From a methodological point of view, it is worth noting that Buscemi uses Pierre Bourdieu's approach to explore the interaction, communication and cultural creation between television and political power. The text also provides a valuable reading of the influence that Italian politics has had on the broader cultural industry, with particular attention paid to Italian television, seen as a mirror and a shaper of society and culture from its inception in 1954 to the present day. In this perspective, we can see politicisation as a twofold process which can potentially affect both the TV medium and the food content it showcases. The first aspect relates to the editorial choices, characters, formats and objects that make up the television context, all of which are shaped by political viewpoints.

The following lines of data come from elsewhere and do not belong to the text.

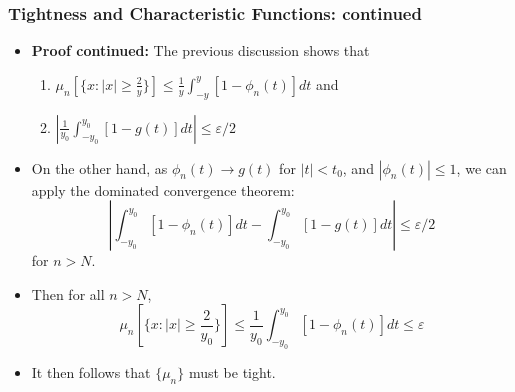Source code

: \documentclass[handout]{beamer}
\begin{document}
 \frame
{
\frametitle{Tightness and Characteristic Functions: continued}

\begin{itemize}
 
\item<1-> \textbf{Proof continued:} The previous discussion shows that 
 \begin{enumerate}
 \item $\mu_n[\{x: |x| \geq \frac{2}{y}\}] \leq \frac{1}{y} \int_{-y}^{y} [1-\phi_n(t)] dt$ and
 \item $\left| \frac{1}{y_0} \int_{-y_0}^{y_0} [1-g(t)] dt \right| \le \varepsilon/2$
\end{enumerate} 
 
\item<3->[-] On the other hand, as $\phi_n(t)\rightarrow g(t)$ for  $|t|<t_0$, and $|\phi_n(t)| \le 1$, we can apply the dominated convergence theorem:
 $$ \left|\int_{-y_0}^{y_0} [1-\phi_n(t)] dt  -\int_{-y_0}^{y_0} [1-g(t)] dt \right| \leq \varepsilon/2 $$
  for $n>N$. 
\item<4->[-] Then for all $n>N$, 
$$\mu_n[\{x: |x| \geq \frac{2}{y_0}\}] \leq \frac{1}{y_0} \int_{-y_0}^{y_0} [1-\phi_n(t)] dt \leq \varepsilon$$
\item<5->[-] It then follows that $\{\mu_n\}$ must be tight. 

\end{itemize}
 }
 
 
 
\end{document}
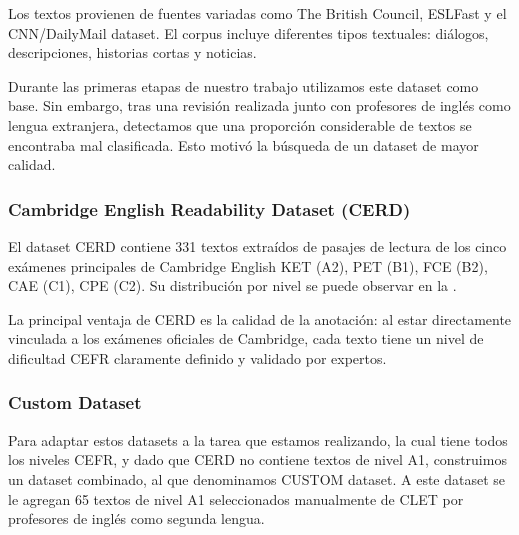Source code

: Los textos provienen de fuentes variadas como The British Council, ESLFast y el CNN/DailyMail dataset. El corpus incluye diferentes tipos textuales: diálogos, descripciones, historias cortas y noticias.

Durante las primeras etapas de nuestro trabajo utilizamos este dataset como base. Sin embargo, tras una revisión realizada junto con profesores de inglés como lengua extranjera, detectamos que una proporción considerable de textos se encontraba mal clasificada. Esto motivó la búsqueda de un dataset de mayor calidad.

\subsubsection*{Cambridge English Readability Dataset (CERD)}
El dataset CERD contiene 331 textos extraídos de pasajes de lectura de los cinco exámenes principales de Cambridge English KET (A2), PET (B1), FCE (B2), CAE (C1), CPE (C2). Su distribución por nivel se puede observar en la .

\begin{table}[H]
\centering
{}
\caption{Distribución de la clasificación de textos para CERD.}
\label{tab:CERD}
\end{table}

La principal ventaja de CERD es la calidad de la anotación: al estar directamente vinculada a los exámenes oficiales de Cambridge, cada texto tiene un nivel de dificultad CEFR claramente definido y validado por expertos.

\subsubsection*{Custom Dataset}
Para adaptar estos datasets a la tarea que estamos realizando, la cual tiene todos los niveles CEFR, y dado que CERD no contiene textos de nivel A1, construimos un dataset combinado, al que denominamos CUSTOM dataset. A este dataset se le agregan 65 textos de nivel A1 seleccionados manualmente de CLET por profesores de inglés como segunda lengua.

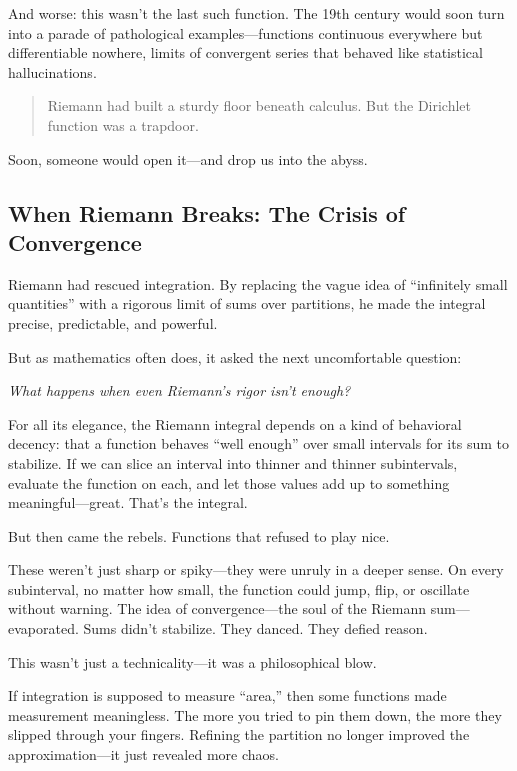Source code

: \medskip

And worse: this wasn't the last such function. The 19th century would soon turn into a parade of pathological examples—functions continuous everywhere but differentiable nowhere, limits of convergent series that behaved like statistical hallucinations.

\begin{quote}
Riemann had built a sturdy floor beneath calculus.  
But the Dirichlet function was a trapdoor.
\end{quote}

Soon, someone would open it—and drop us into the abyss.



\subsection{When Riemann Breaks: The Crisis of Convergence}

Riemann had rescued integration. By replacing the vague idea of “infinitely small quantities” with a rigorous limit of sums over partitions, he made the integral precise, predictable, and powerful.

But as mathematics often does, it asked the next uncomfortable question:

\begin{center}
\emph{What happens when even Riemann's rigor isn't enough?}
\end{center}

For all its elegance, the Riemann integral depends on a kind of behavioral decency: that a function behaves “well enough” over small intervals for its sum to stabilize. If we can slice an interval into thinner and thinner subintervals, evaluate the function on each, and let those values add up to something meaningful—great. That’s the integral.

But then came the rebels. Functions that refused to play nice.

These weren’t just sharp or spiky—they were unruly in a deeper sense. On every subinterval, no matter how small, the function could jump, flip, or oscillate without warning. The idea of convergence—the soul of the Riemann sum—evaporated. Sums didn’t stabilize. They danced. They defied reason.

\medskip

This wasn’t just a technicality—it was a philosophical blow.

If integration is supposed to measure “area,” then some functions made measurement meaningless. The more you tried to pin them down, the more they slipped through your fingers. Refining the partition no longer improved the approximation—it just revealed more chaos.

Similarly, the second aspect regards food as a television text, which represents more than just traditional recipes and flavours but can also convey ideological and dominant positions.

Buscemi's analysis of evolving television programmes over the years is intriguing, particularly when examining the first Italian programmes focused on food and the culinary arts produced and broadcast between 1954 and 1970. One noteworthy programme is ‘Viaggio nella Valle del Po’, created by writer Mario Soldati, which was the first food and wine report broadcast on Italian public television. The programme showcased Italy's various culinary traditions and excellence, aiming to redefine the meaning of food both socially and culturally. This sacred food represented a (culinary) capital of the Italian national identity deeply rooted in traditional, popular and symbolic Catholic values. This capital strived to resist modernisation, emphasising the intrinsic value of nature, and expressing the meaning of a vanishing way of life, like the differences between country and city life. Interestingly, television rediscovered and preserved this sacred food during the clash between premodern Italy and modern Italy, which was beginning to experience more radical modernisation. The government of the 1950s (which also played a fundamental role in the industrialisation process of Italian culture) ultimately pursued this modernisation.

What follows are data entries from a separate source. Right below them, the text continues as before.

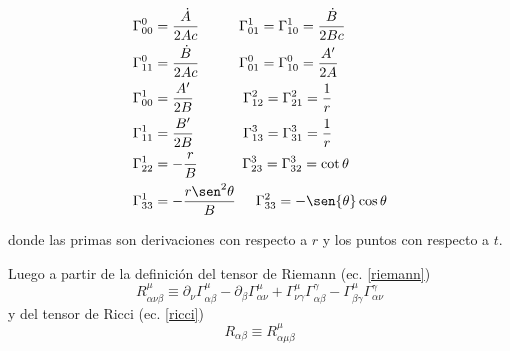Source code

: \begin{equation}
\begin{split}
&\Gamma^{0}_{00} = \frac{\dot{A}}{2Ac} \hspace{1cm} \Gamma^{1}_{01} = \Gamma^{1}_{10} = \frac{\dot{B}}{2Bc} \\
&\Gamma^{0}_{11} = \frac{\dot{B}}{2Ac} \hspace{1cm} \Gamma^{0}_{01} = \Gamma^{0}_{10} = \frac{A'}{2A} \\
&\Gamma^{1}_{00} = \frac{A'}{2B} \hspace{1cm} ~~\Gamma^{2}_{12} = \Gamma^{2}_{21} = \frac{1}{r} \\
&\Gamma^{1}_{11} = \frac{B'}{2B} \hspace{1cm} ~~\Gamma^{3}_{13} = \Gamma^{3}_{31} = \frac{1}{r} \\
&\Gamma^{1}_{22} = -\frac{r}{B} \hspace{1cm} ~\Gamma^{3}_{23} = \Gamma^{3}_{32} = \cot{\theta} \\
&\Gamma^{1}_{33} = -\frac{r\sen^2{\theta}}{B} \hspace{0.5cm} \Gamma^{2}_{33} = -\sen{\theta}\cos{\theta} \\
\end{split}
\end{equation}

donde las primas son derivaciones con respecto a $r$ y los puntos con respecto a $t$.

Luego a partir de la definición del tensor de Riemann (ec. \ref{riemann}) 
\begin{equation*}
R^\mu_{\alpha \nu \beta}\equiv\partial_{\nu}\Gamma^{\mu}_{\alpha \beta}-\partial_{\beta}\Gamma^{\mu}_{\alpha\nu}+\Gamma^{\mu}_{\nu\gamma}\Gamma^{\gamma}_{\alpha\beta}-\Gamma^{\mu}_{\beta\gamma}\Gamma^{\gamma}_{\alpha\nu}
\end{equation*}
y del tensor de Ricci (ec. \ref{ricci}) 
\begin{equation*}
R_{\alpha\beta} \equiv R^\mu_{\alpha \mu \beta}
\end{equation*}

The analysis of other decades is also highly interesting, such as the 1980s. With the increase in modernisation and consumerism, food underwent a transformation leading to new television representations. Buscemi highlights the work of Wilma De Angelis, a former Italian singer and presenter who popularised a ‘new’ television cuisine during that decade. De Angelis broke away from RAI's pedagogical approach and anticipated some of the approaches to food TV that would come later. Her food-focused programmes and columns depicted food within the walls of a city apartment, offering a glimpse into the lifestyle of a new, wealthier and less political society that values wellbeing, tranquillity and leisure. This significant sociopolitical and culinary evolution reflects the core values of the widespread search for leisure that characterised that decade.

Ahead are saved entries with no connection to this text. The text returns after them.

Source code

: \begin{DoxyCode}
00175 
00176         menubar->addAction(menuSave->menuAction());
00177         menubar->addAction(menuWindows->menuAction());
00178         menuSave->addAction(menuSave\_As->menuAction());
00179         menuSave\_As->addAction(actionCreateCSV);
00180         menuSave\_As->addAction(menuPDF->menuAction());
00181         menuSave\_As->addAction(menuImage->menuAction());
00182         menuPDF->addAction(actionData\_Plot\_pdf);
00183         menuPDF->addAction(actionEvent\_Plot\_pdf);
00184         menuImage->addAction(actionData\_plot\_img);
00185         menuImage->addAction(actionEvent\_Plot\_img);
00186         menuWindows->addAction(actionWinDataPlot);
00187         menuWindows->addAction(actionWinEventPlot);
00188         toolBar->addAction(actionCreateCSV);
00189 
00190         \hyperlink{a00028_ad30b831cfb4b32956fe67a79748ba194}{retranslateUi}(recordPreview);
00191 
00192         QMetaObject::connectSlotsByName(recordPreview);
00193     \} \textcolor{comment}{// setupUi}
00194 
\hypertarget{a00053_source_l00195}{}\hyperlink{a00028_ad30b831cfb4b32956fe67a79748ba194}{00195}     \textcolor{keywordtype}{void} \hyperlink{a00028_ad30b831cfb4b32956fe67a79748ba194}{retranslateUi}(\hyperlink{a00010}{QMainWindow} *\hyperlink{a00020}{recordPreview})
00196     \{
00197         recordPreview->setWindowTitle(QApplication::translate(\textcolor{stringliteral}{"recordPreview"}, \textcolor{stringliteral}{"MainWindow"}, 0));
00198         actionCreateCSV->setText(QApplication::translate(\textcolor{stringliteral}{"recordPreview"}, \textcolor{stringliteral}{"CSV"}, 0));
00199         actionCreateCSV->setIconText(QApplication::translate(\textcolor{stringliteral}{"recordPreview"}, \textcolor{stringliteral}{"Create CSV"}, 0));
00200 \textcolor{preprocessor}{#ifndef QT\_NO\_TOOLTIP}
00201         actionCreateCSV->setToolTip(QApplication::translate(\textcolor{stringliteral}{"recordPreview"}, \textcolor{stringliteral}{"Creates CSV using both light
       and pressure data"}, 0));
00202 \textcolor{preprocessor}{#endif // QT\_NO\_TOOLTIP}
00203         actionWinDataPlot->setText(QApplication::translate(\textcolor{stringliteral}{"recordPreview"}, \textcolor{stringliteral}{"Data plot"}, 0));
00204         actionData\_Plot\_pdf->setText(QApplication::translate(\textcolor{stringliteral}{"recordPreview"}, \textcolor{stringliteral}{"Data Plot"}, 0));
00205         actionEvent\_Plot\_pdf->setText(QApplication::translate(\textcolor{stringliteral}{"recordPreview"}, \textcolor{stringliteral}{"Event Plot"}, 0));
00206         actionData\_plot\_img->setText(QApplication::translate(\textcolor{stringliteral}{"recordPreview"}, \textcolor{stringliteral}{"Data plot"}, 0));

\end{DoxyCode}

This cultural analysis process delves into other political, television and culinary eras, ranging from the time of Berlusconi to the present day. It identifies emerging trends, closely examines new formats, and evaluates the contributions of new protagonists in the representation and redefinition of food.

In conclusion, the book aims to provide a comprehensive theoretical and interpretive framework for the representation of food on television, extending beyond the food TV genre. As Buscemi highlights, the representation of food on television produces a type of soft power which encompasses popular traditions, cultural practices, ideological views, and even economic and production logic. This is why TV-mediated food has political significance and has the potential to exert forms of influence (a sort of ‘propaganda’) on its viewers.